The number of migrants arriving since the start of the year in the Canaries has exceeded that of 2006, the year of a record migration crisis in these Spanish islands located off the coast of Africa, according to official figures published Thursday November 16.
Between January 1 and November 15, 32,436 migrants landed in the Spanish archipelago, compared to a total of 31,678 for the whole of 2006, according to a report from the Ministry of the Interior. This number represents a jump of 118% compared to the same period of 2022.
According to figures published Wednesday by the European coast and border guard agency Frontex, the number of migrants arriving in the Canaries in the month of October alone (13,006) represents a record since it began collecting data in 2009. For several years, the migration route to the Canaries, in the Atlantic Ocean, has been particularly used by migrants due to the tightening of controls in the Mediterranean.
Shipwrecks are frequent during these long and dangerous crossings made aboard small, precarious boats from Morocco or Western Sahara, about a hundred kilometers away, but also, further south, from Mauritania, Senegal and even the Gambia. According to the Spanish NGO Caminando Fronteras, which relies on emergency calls from illegal immigrants at sea or their relatives, more than 7,800 migrants died from 2018 to 2022 while trying to reach the Canaries. In the first half of 2023, there were 778.
Faced with the recent jump in the number of arrivals, the Spanish government has strengthened its means of surveillance and its cooperation with Senegal and Mauritania with a view to curbing them. Interior Minister Fernando Grande-Marlaska said in mid-October that “more than 12,000” migrant arrivals in the Canaries had been avoided since the start of the year. He then attributed the jump in arrivals to the “situation of destabilization in the Sahel”. The number of migrants arriving in recent months in the Canaries far exceeds the archipelago’s reception capacity.

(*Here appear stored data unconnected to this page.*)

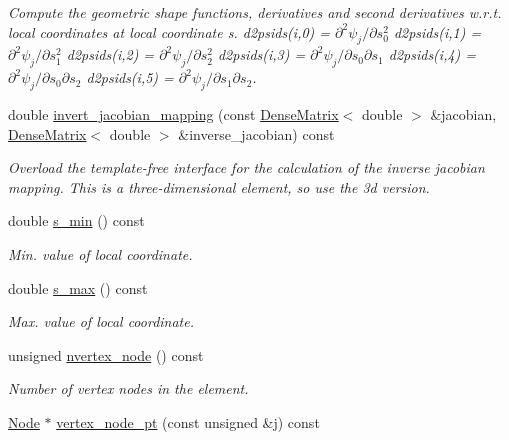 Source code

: \begin{DoxyCompactItemize}
\begin{DoxyCompactList}\small\item\em Compute the geometric shape functions, derivatives and second derivatives w.\+r.\+t. local coordinates at local coordinate s. d2psids(i,0) = $ \partial^2 \psi_j / \partial s_0^2 $ d2psids(i,1) = $ \partial^2 \psi_j / \partial s_1^2 $ d2psids(i,2) = $ \partial^2 \psi_j / \partial s_2^2 $ d2psids(i,3) = $ \partial^2 \psi_j / \partial s_0 \partial s_1 $ d2psids(i,4) = $ \partial^2 \psi_j / \partial s_0 \partial s_2 $ d2psids(i,5) = $ \partial^2 \psi_j / \partial s_1 \partial s_2 $. \end{DoxyCompactList}\item 
double \hyperlink{classoomph_1_1QElement_3_013_00_01NNODE__1D_01_4_aaeb28afe77ae5648251f6030340acdbd}{invert\+\_\+jacobian\+\_\+mapping} (const \hyperlink{classoomph_1_1DenseMatrix}{Dense\+Matrix}$<$ double $>$ \&jacobian, \hyperlink{classoomph_1_1DenseMatrix}{Dense\+Matrix}$<$ double $>$ \&inverse\+\_\+jacobian) const
\begin{DoxyCompactList}\small\item\em Overload the template-\/free interface for the calculation of the inverse jacobian mapping. This is a three-\/dimensional element, so use the 3d version. \end{DoxyCompactList}\item 
double \hyperlink{classoomph_1_1QElement_3_013_00_01NNODE__1D_01_4_a485dca6ed38c5c9653c5dcce3213ec2a}{s\+\_\+min} () const
\begin{DoxyCompactList}\small\item\em Min. value of local coordinate. \end{DoxyCompactList}\item 
double \hyperlink{classoomph_1_1QElement_3_013_00_01NNODE__1D_01_4_a2f387d9b2b15f85511b4347cd3d20533}{s\+\_\+max} () const
\begin{DoxyCompactList}\small\item\em Max. value of local coordinate. \end{DoxyCompactList}\item 
unsigned \hyperlink{classoomph_1_1QElement_3_013_00_01NNODE__1D_01_4_a70472a8a3a9cd44d853c70b631062e9c}{nvertex\+\_\+node} () const
\begin{DoxyCompactList}\small\item\em Number of vertex nodes in the element. \end{DoxyCompactList}\item 
\hyperlink{classoomph_1_1Node}{Node} $\ast$ \hyperlink{classoomph_1_1QElement_3_013_00_01NNODE__1D_01_4_a265f8f0f3d0067ff52648a7c3b50d9fe}{vertex\+\_\+node\+\_\+pt} (const unsigned \&j) const

\end{DoxyCompactItemize}
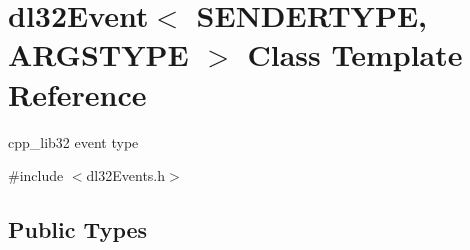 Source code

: \hypertarget{classdl32_event}{\section{dl32\-Event$<$ S\-E\-N\-D\-E\-R\-T\-Y\-P\-E, A\-R\-G\-S\-T\-Y\-P\-E $>$ Class Template Reference}
\label{classdl32_event}
}


cpp\-\_\-lib32 event type  




{\ttfamily \#include $<$dl32\-Events.\-h$>$}

\subsection*{Public Types}
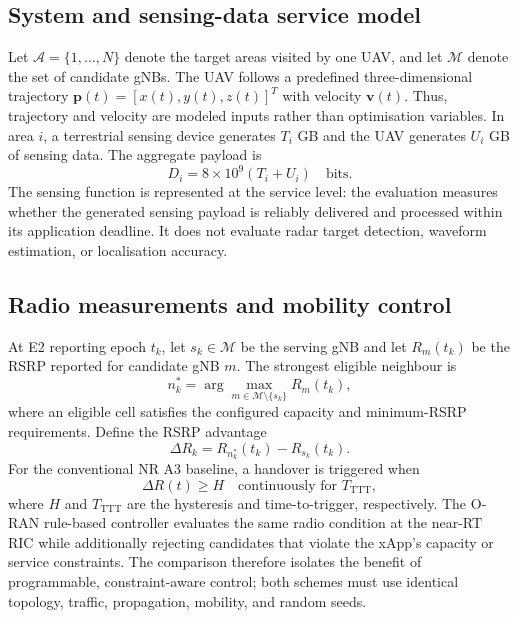 
\subsection{System and sensing-data service model}

Let $\mathcal{A}=\{1,\ldots,N\}$ denote the target areas visited by one UAV,
and let $\mathcal{M}$ denote the set of candidate gNBs. The UAV follows a
predefined three-dimensional trajectory $\mathbf{p}(t)=[x(t),y(t),z(t)]^T$
with velocity $\mathbf{v}(t)$. Thus, trajectory and velocity are modeled
inputs rather than optimisation variables. In area $i$, a terrestrial sensing
device generates $T_i$ GB and the UAV generates $U_i$ GB of sensing data. The
aggregate payload is
\begin{equation}
    D_i = 8\times 10^9(T_i+U_i) \quad \text{bits}.
    \label{eq:payload}
\end{equation}
The sensing function is represented at the service level: the evaluation
measures whether the generated sensing payload is reliably delivered and
processed within its application deadline. It does not evaluate radar target
detection, waveform estimation, or localisation accuracy.

\subsection{Radio measurements and mobility control}

At E2 reporting epoch $t_k$, let $s_k\in\mathcal{M}$ be the serving gNB and
let $R_m(t_k)$ be the RSRP reported for candidate gNB $m$. The strongest
eligible neighbour is
\begin{equation}
    n_k^* = \arg\max_{m\in\mathcal{M}\setminus\{s_k\}} R_m(t_k),
    \label{eq:best-neighbour}
\end{equation}
where an eligible cell satisfies the configured capacity and minimum-RSRP
requirements. Define the RSRP advantage
\begin{equation}
    \Delta R_k = R_{n_k^*}(t_k)-R_{s_k}(t_k).
    \label{eq:rsrp-margin}
\end{equation}
For the conventional NR A3 baseline, a handover is triggered when
\begin{equation}
    \Delta R(t) \geq H
    \quad \text{continuously for } T_{\mathrm{TTT}},
    \label{eq:a3}
\end{equation}
where $H$ and $T_{\mathrm{TTT}}$ are the hysteresis and time-to-trigger,
respectively. The O-RAN rule-based controller evaluates the same radio
condition at the near-RT RIC while additionally rejecting candidates that
violate the xApp's capacity or service constraints. The comparison therefore
isolates the benefit of programmable, constraint-aware control; both schemes
must use identical topology, traffic, propagation, mobility, and random seeds.

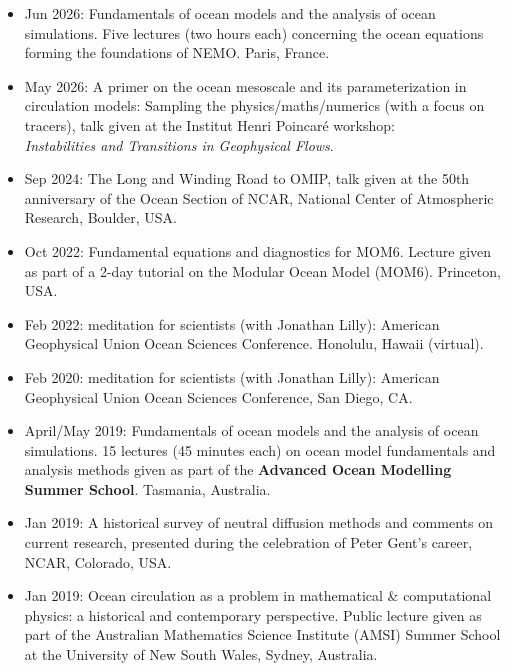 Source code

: \begin{itemize}[leftmargin=*]

\item Jun 2026: {\sc Fundamentals of ocean models and the analysis of ocean simulations}. Five lectures (two hours each) concerning the ocean equations forming the foundations of NEMO. Paris, France.  

\item May 2026: {\sc A primer on the ocean mesoscale and its parameterization in
  circulation models: Sampling the physics/maths/numerics (with a focus on tracers)}, talk given at the Institut Henri {Poincar\'{e}} workshop: \\ {\it Instabilities and Transitions in Geophysical Flows}.
  
\item Sep 2024: {\sc The Long and Winding Road to OMIP}, talk given at the 50th anniversary of the Ocean Section of NCAR, National Center of Atmospheric Research, Boulder, USA. 


\item Oct 2022: {\sc Fundamental equations and diagnostics for MOM6}. Lecture given as part of a 2-day tutorial on  the Modular Ocean Model (MOM6). Princeton, USA.  

\item Feb 2022: {\sc meditation for scientists} (with Jonathan Lilly): {\sc American Geophysical Union Ocean Sciences Conference}. Honolulu, Hawaii (virtual).

\item Feb 2020: {\sc meditation for scientists} (with Jonathan Lilly): {\sc American Geophysical Union Ocean Sciences Conference}, San Diego, CA. 

\item April/May 2019: {\sc Fundamentals of ocean models and the analysis of ocean simulations}. 15 lectures (45 minutes each) on ocean model fundamentals and analysis methods given as part of the {\bf Advanced Ocean Modelling Summer School}. Tasmania, Australia. 

\item Jan 2019: {\sc A historical survey of neutral diffusion methods and comments on current research}, presented during the celebration of Peter Gent's career, NCAR, Colorado, USA.  


\item Jan 2019: {\sc Ocean circulation
as a problem in mathematical \& computational physics:  a historical and contemporary  perspective}. Public lecture given as part of the Australian Mathematics Science Institute (AMSI) Summer School at the University of New South Wales, Sydney, Australia. 


\end{itemize}
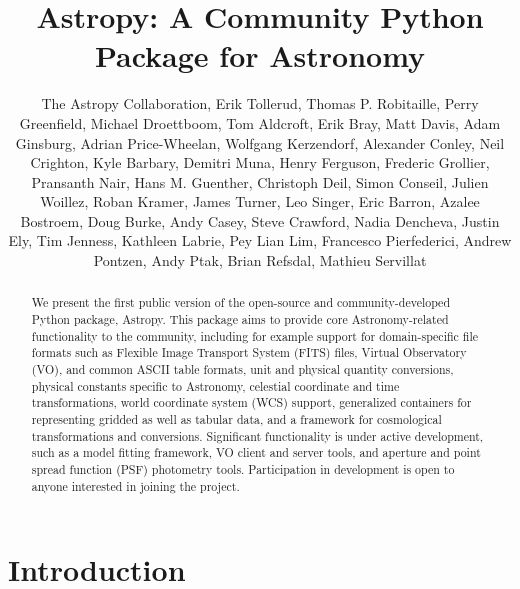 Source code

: \documentclass[12pt,preprint]{aastex}
\begin{document}
\title{Astropy: A Community Python Package for Astronomy}



\author{
The Astropy Collaboration,
Erik Tollerud,
Thomas P. Robitaille,
Perry Greenfield,
Michael Droettboom,
Tom Aldcroft,
Erik Bray,
Matt Davis,
Adam Ginsburg,
Adrian Price-Wheelan,
Wolfgang Kerzendorf,
Alexander Conley,
Neil Crighton,
Kyle Barbary,
Demitri Muna,
Henry Ferguson,
Frederic Grollier,
Pransanth Nair,
Hans M. Guenther,
Christoph Deil,
Simon Conseil,
Julien Woillez,
Roban Kramer,
James Turner,
Leo Singer,
Eric Barron,
Azalee Bostroem,
Doug Burke,
Andy Casey,
Steve Crawford,
Nadia Dencheva,
Justin Ely,
Tim Jenness,
Kathleen Labrie,
Pey Lian Lim,
Francesco Pierfederici,
Andrew Pontzen,
Andy Ptak,
Brian Refsdal,
Mathieu Servillat
}

\begin{abstract}
We present the first public version of the open-source and community-developed
Python package, Astropy. This package aims to provide core Astronomy-related
functionality to the community, including for example support for
domain-specific file formats such as Flexible Image Transport System (FITS)
files, Virtual Observatory (VO), and common ASCII table formats, unit and
physical quantity conversions, physical constants specific to Astronomy,
celestial coordinate and time transformations, world coordinate system (WCS)
support, generalized containers for representing gridded as well as tabular
data, and a framework for cosmological transformations and conversions.
Significant functionality is under active development, such as a model fitting
framework, VO client and server tools, and aperture and point spread function
(PSF) photometry tools. Participation in development is open to anyone
interested in joining the project.
\end{abstract}

\tableofcontents


\section{Introduction}
\end{document}
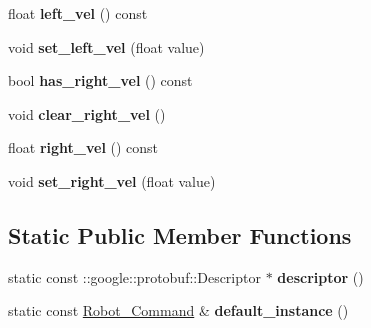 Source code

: \begin{DoxyCompactItemize}
\item 
float {\bfseries left\+\_\+vel} () const \hypertarget{classvss__command_1_1Robot__Command_a179ef683cadb10827e8112f2f1e174a5}{}\label{classvss__command_1_1Robot__Command_a179ef683cadb10827e8112f2f1e174a5}

\item 
void {\bfseries set\+\_\+left\+\_\+vel} (float value)\hypertarget{classvss__command_1_1Robot__Command_a2792ed641e6a25348fab7d26d989f670}{}\label{classvss__command_1_1Robot__Command_a2792ed641e6a25348fab7d26d989f670}

\item 
bool {\bfseries has\+\_\+right\+\_\+vel} () const \hypertarget{classvss__command_1_1Robot__Command_af192678ad6c73ff034b042275511d503}{}\label{classvss__command_1_1Robot__Command_af192678ad6c73ff034b042275511d503}

\item 
void {\bfseries clear\+\_\+right\+\_\+vel} ()\hypertarget{classvss__command_1_1Robot__Command_acdb3ec06b0b7183f192df01af72e70aa}{}\label{classvss__command_1_1Robot__Command_acdb3ec06b0b7183f192df01af72e70aa}

\item 
float {\bfseries right\+\_\+vel} () const \hypertarget{classvss__command_1_1Robot__Command_ad8e37a453b8729183b59a2bade49cc74}{}\label{classvss__command_1_1Robot__Command_ad8e37a453b8729183b59a2bade49cc74}

\item 
void {\bfseries set\+\_\+right\+\_\+vel} (float value)\hypertarget{classvss__command_1_1Robot__Command_a6e63f0df3268bde40f11d47ea167ceb3}{}\label{classvss__command_1_1Robot__Command_a6e63f0df3268bde40f11d47ea167ceb3}

\end{DoxyCompactItemize}
\subsection*{Static Public Member Functions}
\begin{DoxyCompactItemize}
\item 
static const \+::google\+::protobuf\+::\+Descriptor $\ast$ {\bfseries descriptor} ()\hypertarget{classvss__command_1_1Robot__Command_ad40c6b295898b078ff34e9966d89b6e5}{}\label{classvss__command_1_1Robot__Command_ad40c6b295898b078ff34e9966d89b6e5}

\item 
static const \hyperlink{classvss__command_1_1Robot__Command}{Robot\+\_\+\+Command} \& {\bfseries default\+\_\+instance} ()\hypertarget{classvss__command_1_1Robot__Command_a4c818a68a4bee11acbc7e7b5483ff4d7}{}\label{classvss__command_1_1Robot__Command_a4c818a68a4bee11acbc7e7b5483ff4d7}

\end{DoxyCompactItemize}
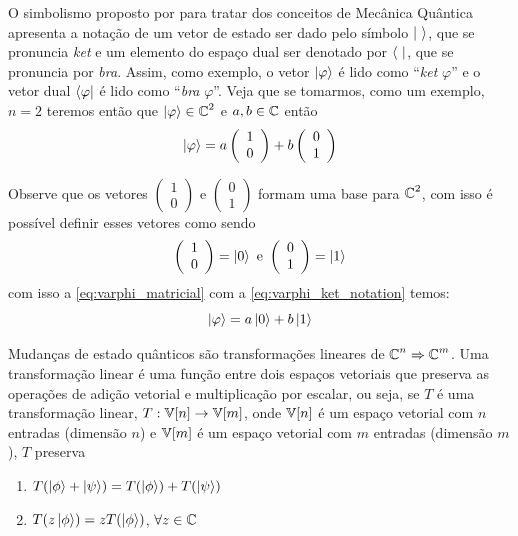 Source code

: O simbolismo proposto por \textcite{dirac1981principles} para tratar dos conceitos de Mecânica Quântica apresenta a notação de um vetor de estado ser dado pelo símbolo $\ket{\ }$, que se pronuncia \textit{ket} e um elemento do espaço dual ser denotado por $\bra{\ }$, que se pronuncia por \textit{bra}. Assim, como exemplo, o vetor $\ket{\varphi}$ é lido como ``\textit{ket} $\varphi$'' e o vetor dual $\bra{\varphi}$ é lido como ``\textit{bra} $\varphi$''. Veja que se tomarmos, como um exemplo, $n=2$ teremos então que $\ket{\varphi}\in\C^2$ e $a,b\in\C$ então
\begin{equation}\label{eq:varphi_matricial}
    \ket{\varphi}=a\left(\begin{array}{c}
         1 \\ 
         0
    \end{array}\right)+b\left(\begin{array}{c}
         0 \\
         1
    \end{array}\right)
\end{equation}

Observe que os vetores $\left(\begin{array}{c}
         1 \\ 
         0
    \end{array}\right)$ e $\left(\begin{array}{c}
         0 \\
         1
    \end{array}\right)$ formam uma base para $\C^2$, com isso é possível definir esses vetores como sendo
\begin{equation}\label{eq:varphi_ket_notation}
\left(\begin{array}{c}
     1 \\
     0
\end{array}\right)=\ket{0}\text{ e }\left(\begin{array}{c}
     0 \\
     1
\end{array}\right)=\ket{1}
\end{equation}
com isso a \autoref{eq:varphi_matricial} com a \autoref{eq:varphi_ket_notation} temos:
$$\ket{\varphi}=a\ket{0}+b\ket{1}$$
    
Mudanças de estado quânticos são transformações lineares de $\C^n\Rightarrow \C^m$. Uma transformação linear é uma função entre dois espaços vetoriais que preserva as operações de adição vetorial e multiplicação por escalar, ou seja, se $T$ é uma transformação linear, $T:\V[n]\rightarrow\V[m]$, onde $\V[n]
$ é um espaço vetorial com $n$ entradas (dimensão $n$) e $\V[m]$ é um espaço vetorial com $m$ entradas (dimensão $m$), $T$ preserva
\begin{enumerate}
    \item $T(\ket{\phi}+\ket{\psi}) = T(\ket{\phi})+T(\ket{\psi})$
    \item $T(z\ket{\phi})=zT(\ket{\phi})$, $\forall z\in\C$
\end{enumerate}

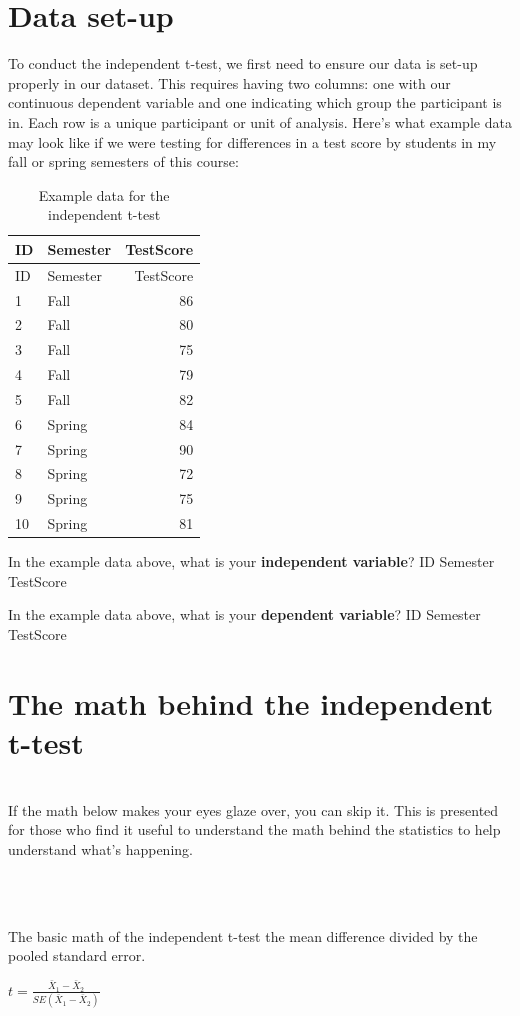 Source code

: \documentclass[
]{book}
\newenvironment{info}
    {
    \hline\\
    }
    { 
    \\\\\hline
    }
\begin{document}
\hypertarget{data-set-up}{%
\section{Data set-up}\label{data-set-up}}

To conduct the independent t-test, we first need to ensure our data is set-up properly in our dataset. This requires having two columns: one with our continuous dependent variable and one indicating which group the participant is in. Each row is a unique participant or unit of analysis. Here's what example data may look like if we were testing for differences in a test score by students in my fall or spring semesters of this course:

\begin{longtable}[]{@{}llr@{}}
\caption{Example data for the independent t-test}\tabularnewline
\toprule
ID & Semester & TestScore\tabularnewline
\midrule
\endfirsthead
\toprule
ID & Semester & TestScore\tabularnewline
\midrule
\endhead
1 & Fall & 86\tabularnewline
2 & Fall & 80\tabularnewline
3 & Fall & 75\tabularnewline
4 & Fall & 79\tabularnewline
5 & Fall & 82\tabularnewline
6 & Spring & 84\tabularnewline
7 & Spring & 90\tabularnewline
8 & Spring & 72\tabularnewline
9 & Spring & 75\tabularnewline
10 & Spring & 81\tabularnewline
\bottomrule
\end{longtable}

In the example data above, what is your \textbf{independent variable}? ID Semester TestScore

In the example data above, what is your \textbf{dependent variable}? ID Semester TestScore

\hypertarget{the-math-behind-the-independent-t-test}{%
\section{The math behind the independent t-test}\label{the-math-behind-the-independent-t-test}}

\begin{info}
If the math below makes your eyes glaze over, you can skip it. This is
presented for those who find it useful to understand the math behind the
statistics to help understand what's happening.
\end{info}

The basic math of the independent t-test the mean difference divided by the pooled standard error.

\(t = \frac{\bar{X}_1 - \bar{X}_2}{SE({\bar{X}_1 - \bar{X}_2})}\)
\end{document}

The unprecedented arrival of thousands of them on the small island of El Hierro, the westernmost of the Canaries, has led local authorities to compare it to the Italian island of Lampedusa, considered the symbol of arrivals of migrants in Europe. Speaking to MPs on Thursday, before being returned to power, Socialist Prime Minister Pedro Sánchez assured that the central government was doing “everything to distribute these migrants” in reception centers in mainland Spain.
The Canaries are very often only a stopover for these migrants, who then try to continue their journey towards France in particular, in search of a better life in Europe.